Problem description: Would you copy out each line of the records below that includes the word "None"?

Record excerpts:
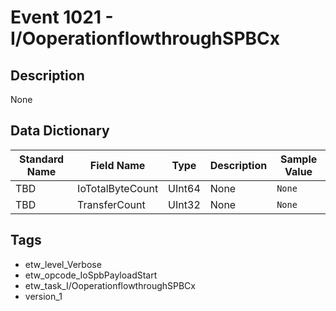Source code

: # Event 1021 - I/OoperationflowthroughSPBCx

## Description
None

## Data Dictionary
|Standard Name|Field Name|Type|Description|Sample Value|
|---|---|---|---|---|
|TBD|IoTotalByteCount|UInt64|None|`None`|
|TBD|TransferCount|UInt32|None|`None`|

## Tags
* etw_level_Verbose
* etw_opcode_IoSpbPayloadStart
* etw_task_I/OoperationflowthroughSPBCx
* version_1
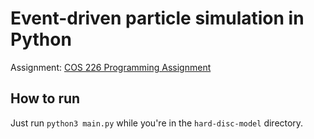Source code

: # Event-driven particle simulation in Python

Assignment: [COS 226 Programming Assignment](https://introcs.cs.princeton.edu/java/assignments/collisions.html)

## How to run
Just run `python3 main.py` while you're in the `hard-disc-model` directory.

Expected answer:
None
|TBD|IoTotalByteCount|UInt64|None|`None`|
|TBD|TransferCount|UInt32|None|`None`|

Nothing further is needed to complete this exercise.